I found out it was on Tabletop Simulator and now Tabletopia. Since I wanted to get the full experience, Michael and I invited Shrey and Geoff to a game on Tabletop Simulator. The game is 3-5 players, however, there is a 2 player variant in the rules, which I will try out at some point.
The rules are streamlined and simple enough for anyone to follow, it is a lighter game with some clever decisions to make.

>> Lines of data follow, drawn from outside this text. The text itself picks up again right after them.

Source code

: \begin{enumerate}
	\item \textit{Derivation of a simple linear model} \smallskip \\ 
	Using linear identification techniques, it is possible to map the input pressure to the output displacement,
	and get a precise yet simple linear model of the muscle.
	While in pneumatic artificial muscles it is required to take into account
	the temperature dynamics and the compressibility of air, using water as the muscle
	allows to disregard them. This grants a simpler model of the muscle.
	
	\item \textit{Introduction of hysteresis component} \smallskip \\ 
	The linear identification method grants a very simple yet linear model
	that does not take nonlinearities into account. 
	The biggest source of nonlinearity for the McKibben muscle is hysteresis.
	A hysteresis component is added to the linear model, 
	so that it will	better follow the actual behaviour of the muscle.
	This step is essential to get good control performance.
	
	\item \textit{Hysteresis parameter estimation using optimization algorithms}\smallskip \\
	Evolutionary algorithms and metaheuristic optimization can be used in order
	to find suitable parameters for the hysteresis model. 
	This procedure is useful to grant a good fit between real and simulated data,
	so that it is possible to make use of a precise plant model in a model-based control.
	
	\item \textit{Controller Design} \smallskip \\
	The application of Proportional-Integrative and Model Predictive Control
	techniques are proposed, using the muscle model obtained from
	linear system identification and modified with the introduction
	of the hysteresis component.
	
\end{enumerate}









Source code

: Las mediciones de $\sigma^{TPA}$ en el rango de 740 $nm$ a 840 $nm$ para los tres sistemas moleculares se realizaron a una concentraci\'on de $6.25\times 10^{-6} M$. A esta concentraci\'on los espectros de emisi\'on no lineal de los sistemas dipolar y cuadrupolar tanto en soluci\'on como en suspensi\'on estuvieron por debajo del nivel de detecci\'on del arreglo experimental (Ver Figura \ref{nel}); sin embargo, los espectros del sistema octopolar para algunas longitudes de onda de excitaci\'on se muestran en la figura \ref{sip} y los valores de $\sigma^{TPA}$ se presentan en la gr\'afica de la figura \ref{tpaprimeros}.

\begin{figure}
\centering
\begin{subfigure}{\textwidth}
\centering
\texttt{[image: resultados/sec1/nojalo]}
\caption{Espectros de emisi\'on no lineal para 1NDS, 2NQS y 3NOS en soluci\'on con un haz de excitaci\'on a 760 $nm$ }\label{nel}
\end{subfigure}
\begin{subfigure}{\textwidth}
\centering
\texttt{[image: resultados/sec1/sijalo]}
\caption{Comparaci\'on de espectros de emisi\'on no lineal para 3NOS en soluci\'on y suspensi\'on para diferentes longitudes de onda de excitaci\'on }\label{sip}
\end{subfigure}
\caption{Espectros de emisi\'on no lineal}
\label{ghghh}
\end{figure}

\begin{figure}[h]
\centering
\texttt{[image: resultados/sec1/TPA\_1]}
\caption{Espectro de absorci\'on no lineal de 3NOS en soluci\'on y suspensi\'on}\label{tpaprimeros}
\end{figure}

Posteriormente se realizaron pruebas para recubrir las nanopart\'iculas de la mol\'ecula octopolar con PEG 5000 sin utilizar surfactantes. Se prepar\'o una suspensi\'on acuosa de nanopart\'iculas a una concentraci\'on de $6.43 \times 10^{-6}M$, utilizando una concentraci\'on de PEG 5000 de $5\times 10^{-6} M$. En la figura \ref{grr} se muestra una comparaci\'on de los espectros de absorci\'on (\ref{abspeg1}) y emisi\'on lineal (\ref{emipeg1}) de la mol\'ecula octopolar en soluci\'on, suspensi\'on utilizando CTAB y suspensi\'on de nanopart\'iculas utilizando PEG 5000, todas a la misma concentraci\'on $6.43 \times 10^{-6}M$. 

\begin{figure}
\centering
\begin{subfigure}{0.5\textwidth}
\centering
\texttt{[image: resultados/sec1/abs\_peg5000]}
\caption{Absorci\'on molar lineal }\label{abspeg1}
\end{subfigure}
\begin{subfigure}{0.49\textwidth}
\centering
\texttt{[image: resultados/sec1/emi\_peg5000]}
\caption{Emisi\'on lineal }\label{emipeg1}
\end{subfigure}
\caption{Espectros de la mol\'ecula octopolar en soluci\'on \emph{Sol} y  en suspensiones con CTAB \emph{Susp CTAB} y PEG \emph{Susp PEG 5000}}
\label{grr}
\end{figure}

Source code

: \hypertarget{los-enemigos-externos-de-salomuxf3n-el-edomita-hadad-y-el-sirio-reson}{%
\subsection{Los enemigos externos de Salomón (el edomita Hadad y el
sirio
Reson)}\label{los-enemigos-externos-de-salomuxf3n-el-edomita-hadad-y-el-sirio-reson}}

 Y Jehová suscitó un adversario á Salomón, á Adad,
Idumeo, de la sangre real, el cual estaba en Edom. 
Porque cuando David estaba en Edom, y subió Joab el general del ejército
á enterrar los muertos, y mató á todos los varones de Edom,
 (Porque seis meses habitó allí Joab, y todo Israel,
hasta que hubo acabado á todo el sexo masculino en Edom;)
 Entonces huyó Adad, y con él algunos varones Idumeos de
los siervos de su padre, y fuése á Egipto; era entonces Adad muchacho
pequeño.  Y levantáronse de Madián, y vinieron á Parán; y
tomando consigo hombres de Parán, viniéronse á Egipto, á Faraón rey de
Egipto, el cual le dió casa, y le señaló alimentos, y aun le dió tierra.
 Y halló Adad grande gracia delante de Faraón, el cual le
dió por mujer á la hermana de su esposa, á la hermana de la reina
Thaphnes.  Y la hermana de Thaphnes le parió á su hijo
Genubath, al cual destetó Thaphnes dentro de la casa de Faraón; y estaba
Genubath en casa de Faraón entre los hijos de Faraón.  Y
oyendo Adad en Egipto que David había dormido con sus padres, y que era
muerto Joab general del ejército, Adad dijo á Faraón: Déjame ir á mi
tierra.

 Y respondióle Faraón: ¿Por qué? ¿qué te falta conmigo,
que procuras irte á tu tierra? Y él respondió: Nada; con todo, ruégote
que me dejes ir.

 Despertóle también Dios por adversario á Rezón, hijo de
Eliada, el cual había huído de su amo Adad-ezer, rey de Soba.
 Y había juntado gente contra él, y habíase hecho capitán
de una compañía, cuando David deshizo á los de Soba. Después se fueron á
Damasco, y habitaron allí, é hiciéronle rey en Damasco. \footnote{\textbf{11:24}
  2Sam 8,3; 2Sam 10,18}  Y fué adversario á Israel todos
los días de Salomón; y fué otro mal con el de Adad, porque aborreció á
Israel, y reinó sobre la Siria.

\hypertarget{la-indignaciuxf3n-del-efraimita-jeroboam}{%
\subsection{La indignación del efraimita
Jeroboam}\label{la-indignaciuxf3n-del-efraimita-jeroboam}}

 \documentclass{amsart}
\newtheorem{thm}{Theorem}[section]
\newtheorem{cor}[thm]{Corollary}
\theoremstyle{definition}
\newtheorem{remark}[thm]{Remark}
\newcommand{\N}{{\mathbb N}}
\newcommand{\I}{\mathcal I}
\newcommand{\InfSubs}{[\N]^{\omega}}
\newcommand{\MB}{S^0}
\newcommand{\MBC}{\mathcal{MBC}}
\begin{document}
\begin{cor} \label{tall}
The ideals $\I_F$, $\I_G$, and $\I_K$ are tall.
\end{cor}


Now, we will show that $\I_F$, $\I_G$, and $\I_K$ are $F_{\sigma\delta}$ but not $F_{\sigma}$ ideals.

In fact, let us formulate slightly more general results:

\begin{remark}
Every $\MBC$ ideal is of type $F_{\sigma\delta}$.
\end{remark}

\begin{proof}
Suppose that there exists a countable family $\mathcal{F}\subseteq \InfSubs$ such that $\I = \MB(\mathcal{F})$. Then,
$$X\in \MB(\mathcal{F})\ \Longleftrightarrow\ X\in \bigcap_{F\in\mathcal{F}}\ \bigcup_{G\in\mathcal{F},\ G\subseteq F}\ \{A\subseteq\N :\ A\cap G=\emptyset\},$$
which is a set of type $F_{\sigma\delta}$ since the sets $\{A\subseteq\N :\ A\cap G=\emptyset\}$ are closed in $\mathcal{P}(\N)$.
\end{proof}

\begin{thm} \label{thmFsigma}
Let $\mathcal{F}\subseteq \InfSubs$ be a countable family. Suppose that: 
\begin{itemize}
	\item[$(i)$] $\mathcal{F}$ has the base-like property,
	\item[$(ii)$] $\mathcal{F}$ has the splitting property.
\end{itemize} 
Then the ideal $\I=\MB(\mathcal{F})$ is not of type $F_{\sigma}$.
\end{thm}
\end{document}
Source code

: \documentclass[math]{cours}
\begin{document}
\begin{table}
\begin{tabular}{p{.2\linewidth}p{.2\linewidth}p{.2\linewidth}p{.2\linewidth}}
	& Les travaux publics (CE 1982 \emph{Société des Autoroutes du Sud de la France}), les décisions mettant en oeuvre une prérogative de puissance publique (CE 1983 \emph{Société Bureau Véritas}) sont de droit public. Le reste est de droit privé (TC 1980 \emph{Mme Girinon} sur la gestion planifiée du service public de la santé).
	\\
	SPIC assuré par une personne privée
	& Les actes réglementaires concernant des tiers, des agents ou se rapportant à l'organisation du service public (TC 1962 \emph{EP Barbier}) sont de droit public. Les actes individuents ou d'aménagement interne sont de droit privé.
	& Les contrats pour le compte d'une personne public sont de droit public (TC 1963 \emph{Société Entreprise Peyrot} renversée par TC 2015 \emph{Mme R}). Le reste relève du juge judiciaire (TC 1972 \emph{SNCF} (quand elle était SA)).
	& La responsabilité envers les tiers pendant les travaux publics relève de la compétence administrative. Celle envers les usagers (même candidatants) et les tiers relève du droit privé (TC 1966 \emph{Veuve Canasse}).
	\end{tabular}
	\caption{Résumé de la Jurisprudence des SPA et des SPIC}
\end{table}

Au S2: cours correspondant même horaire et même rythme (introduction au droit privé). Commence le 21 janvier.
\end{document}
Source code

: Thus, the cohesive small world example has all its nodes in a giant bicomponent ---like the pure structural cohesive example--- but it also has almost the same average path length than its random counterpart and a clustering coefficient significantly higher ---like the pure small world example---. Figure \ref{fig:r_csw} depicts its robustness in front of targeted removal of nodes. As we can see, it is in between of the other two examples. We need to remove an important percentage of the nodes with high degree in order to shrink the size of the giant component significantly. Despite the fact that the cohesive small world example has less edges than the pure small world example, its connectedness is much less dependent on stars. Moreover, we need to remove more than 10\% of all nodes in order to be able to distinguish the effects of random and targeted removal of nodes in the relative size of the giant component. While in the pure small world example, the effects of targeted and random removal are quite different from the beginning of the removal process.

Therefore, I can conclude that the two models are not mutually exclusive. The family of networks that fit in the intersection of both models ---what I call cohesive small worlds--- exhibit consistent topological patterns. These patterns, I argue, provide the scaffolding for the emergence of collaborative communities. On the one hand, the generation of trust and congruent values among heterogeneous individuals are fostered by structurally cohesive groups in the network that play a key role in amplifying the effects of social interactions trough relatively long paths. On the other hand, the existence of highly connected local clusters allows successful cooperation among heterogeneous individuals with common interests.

In Mini Express, players are looking to gain the most points from the shares they have at the end of the game. Each turn is really simple, you will choose to lay track and gain influence, or gain a share. If you lay track you will continue from a route that is already on the board and end up in a city. The city where you land will gain you influence on the corresponding tracks depicted at the city location. Depending on the empty spaces you laid track you will also increase the influence of the track of the color you just placed on the map. When you gain a share if will cost you the amount of influence equal to the number of available track pieces in the available space above the shares.
The game ends when either 2 piles of tacks are depleted or 2 stacks of shares have been depleted.
I definitely learned a lot in my first play. While Geoff was really behind on the influence tracks, I was letting him pick up some cheap or free shares, since he was following my turn. He figured out how to gain the influence he needed to gain the most points for the shares he had collected.
Michael would never let me gain cheap shares, so I ended up laying a bunch of track and letting Geoff get it. Basically, #mistakesweremade.
I screwed up and Geoff totally dominated us! Michael wasn't too far behind, but I was totally the last place. Not my best moment. Hey, I am not good at train games!
I liked this a lot more than Mini Rails, and I would definitely want to play this again in the near future. Easy to learn and play. Great new game hitting KS at the end of the month.
Oh, while I was playing online, I set it up and tried to mimic the experience IRL, so I could grab some pics.
More from the online gaming world. I planned to game with Derek, Shrey, and Rainer. I knew I definitely wanted to get in another play of Tekhenu: Obelisk of the Sun.
Oh man, I didn't really have a strategy except going after a bunch of points from the objective card that I was dealt at the beginning of the game. It meant I was building a lot of workshops which in turn meant I was getting a lot of black and white resources in order to build statues. So my followup goal was to get all of my statues on the board.
Since my viewpoint was upsidedown, I didn't bother reading the cards on the display. I really should have worked harder in gaining population so I could have gotten a few more end game scoring cards. There was a card that scored for statues, and I should have tried really hard to gain that since it was exactly what I needed to boost my score a bunch.
In the end, it didn't matter much since Rainer absolutely crushed us. He had 112 and I was at 90 in second. Shrey was 1 gold away from getting like 20 points but he instead ended with 81 and Derek 76.
So much to learn and explore in this game. Shrey said he likes it more than Teo, and while I enjoy this game I would still rather play Teo. I think I just understand Teo better, this is a puzzle to me. I like the dice drafting and different actions. Everything is clear, yet I still have no idea what to do! Warrants more plays for sure! Interesting game.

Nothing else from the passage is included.